By Eruera Rerekura – | @erurerekura

Turei stays on as co-leader despite Green Party divisions

It’s gone from bad to worse for the Greens.

Two of their senior MPs have quit in protest at Metiria Turei refusing to resign as a co-leader despite admitting to historical benefit fraud and electoral enrolment offences.

One of the disillusioned MPs, David Clendon, is a member of the party’s Māori caucus.

After having a crisis meeting on Tuesday morning the two rebel MPs including Kennedy Graham spoke to the media about their decision.

“We had a good caucus meeting, we had a very open conversation.
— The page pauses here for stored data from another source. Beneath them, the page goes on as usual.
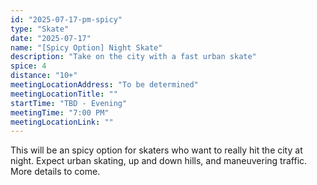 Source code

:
 ```yaml
---
id: "2025-07-17-pm-spicy"
type: "Skate"
date: "2025-07-17"
name: "[Spicy Option] Night Skate"
description: "Take on the city with a fast urban skate"
spice: 4
distance: "10+"
meetingLocationAddress: "To be determined"
meetingLocationTitle: ""
startTime: "TBD - Evening"
meetingTime: "7:00 PM"
meetingLocationLink: ""
---
```


This will be an spicy option for skaters who want to really hit the city at night.
Expect urban skating, up and down hills, and maneuvering traffic. More details to come.
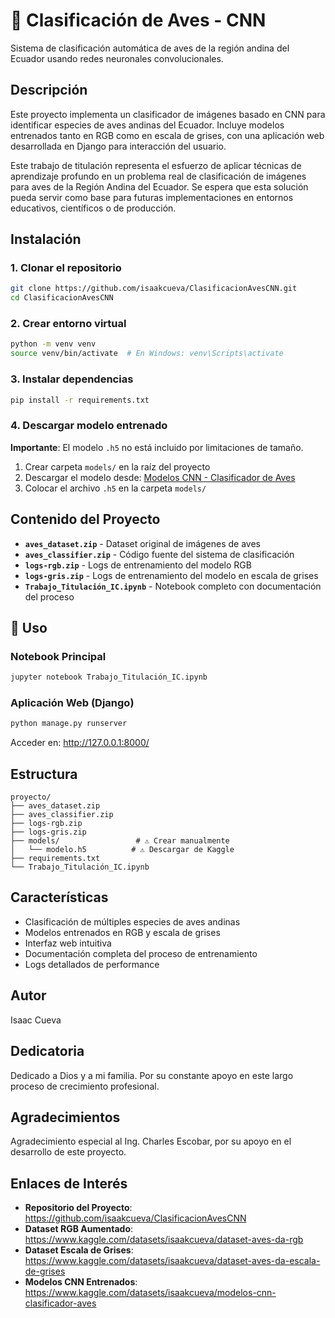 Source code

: # 🦜 Clasificación de Aves - CNN

Sistema de clasificación automática de aves de la región andina del Ecuador usando redes neuronales convolucionales.

## Descripción

Este proyecto implementa un clasificador de imágenes basado en CNN para identificar especies de aves andinas del Ecuador. Incluye modelos entrenados tanto en RGB como en escala de grises, con una aplicación web desarrollada en Django para interacción del usuario.

Este trabajo de titulación representa el esfuerzo de aplicar técnicas de aprendizaje profundo en un problema real de clasificación de imágenes para aves de la Región Andina del Ecuador. Se espera que esta solución pueda servir como base para futuras implementaciones en entornos educativos, científicos o de producción.

## Instalación

### 1. Clonar el repositorio
```bash
git clone https://github.com/isaakcueva/ClasificacionAvesCNN.git
cd ClasificacionAvesCNN
```

### 2. Crear entorno virtual
```bash
python -m venv venv
source venv/bin/activate  # En Windows: venv\Scripts\activate
```

### 3. Instalar dependencias
```bash
pip install -r requirements.txt
```

### 4. Descargar modelo entrenado
**Importante**: El modelo `.h5` no está incluido por limitaciones de tamaño.

1. Crear carpeta `models/` en la raíz del proyecto
2. Descargar el modelo desde: [Modelos CNN - Clasificador de Aves](https://www.kaggle.com/datasets/isaakcueva/modelos-cnn-clasificador-aves)
3. Colocar el archivo `.h5` en la carpeta `models/`

## Contenido del Proyecto

- **`aves_dataset.zip`** - Dataset original de imágenes de aves
- **`aves_classifier.zip`** - Código fuente del sistema de clasificación
- **`logs-rgb.zip`** - Logs de entrenamiento del modelo RGB
- **`logs-gris.zip`** - Logs de entrenamiento del modelo en escala de grises
- **`Trabajo_Titulación_IC.ipynb`** - Notebook completo con documentación del proceso

## 🔧 Uso

### Notebook Principal
```bash
jupyter notebook Trabajo_Titulación_IC.ipynb
```

### Aplicación Web (Django)
```bash
python manage.py runserver
```
Acceder en: http://127.0.0.1:8000/

## Estructura

```
proyecto/
├── aves_dataset.zip
├── aves_classifier.zip
├── logs-rgb.zip
├── logs-gris.zip
├── models/                 # ⚠️ Crear manualmente
│   └── modelo.h5          # ⚠️ Descargar de Kaggle
├── requirements.txt
└── Trabajo_Titulación_IC.ipynb
```

## Características

- Clasificación de múltiples especies de aves andinas
- Modelos entrenados en RGB y escala de grises
- Interfaz web intuitiva
- Documentación completa del proceso de entrenamiento
- Logs detallados de performance

## Autor

Isaac Cueva

## Dedicatoria

Dedicado a Dios y a mi familia. Por su constante apoyo en este largo proceso de crecimiento profesional.

## Agradecimientos

Agradecimiento especial al Ing. Charles Escobar, por su apoyo en el desarrollo de este proyecto.

## Enlaces de Interés

- **Repositorio del Proyecto**: https://github.com/isaakcueva/ClasificacionAvesCNN
- **Dataset RGB Aumentado**: https://www.kaggle.com/datasets/isaakcueva/dataset-aves-da-rgb
- **Dataset Escala de Grises**: https://www.kaggle.com/datasets/isaakcueva/dataset-aves-da-escala-de-grises
- **Modelos CNN Entrenados**: https://www.kaggle.com/datasets/isaakcueva/modelos-cnn-clasificador-aves
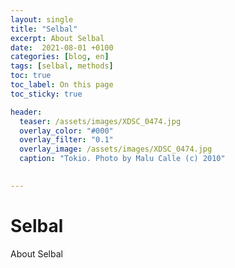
 ```yaml
---
layout: single
title: "Selbal"
excerpt: About Selbal
date:  2021-08-01 +0100
categories: [blog, en]
tags: [selbal, methods]
toc: true
toc_label: On this page
toc_sticky: true

header:
  teaser: /assets/images/XDSC_0474.jpg
  overlay_color: "#000"
  overlay_filter: "0.1"
  overlay_image: /assets/images/XDSC_0474.jpg
  caption: "Tokio. Photo by Malu Calle (c) 2010"

  
---
```


# Selbal

About Selbal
The outcome of that meeting is that Kennedy and I voluntarily withdrew from the caucus,” Mr Clendon said.

“There's due process going on inside the caucus and inside the party and we're part of that due process and we're at a position where we're satisfied for the moment as to where we are,” Mr Graham said.

And Mr Clendon was straight with the media about why he made his decision with Ms Turei at the centre of it.

“Essentially we just explained that under the current leadership we couldn't feel ourselves committing to participating and while Metiria remained as co-leader.”

While the senior pair of MPs were prepared to turn their backs on Ms Turei, the rest of the Green party caucus were united in their support for her.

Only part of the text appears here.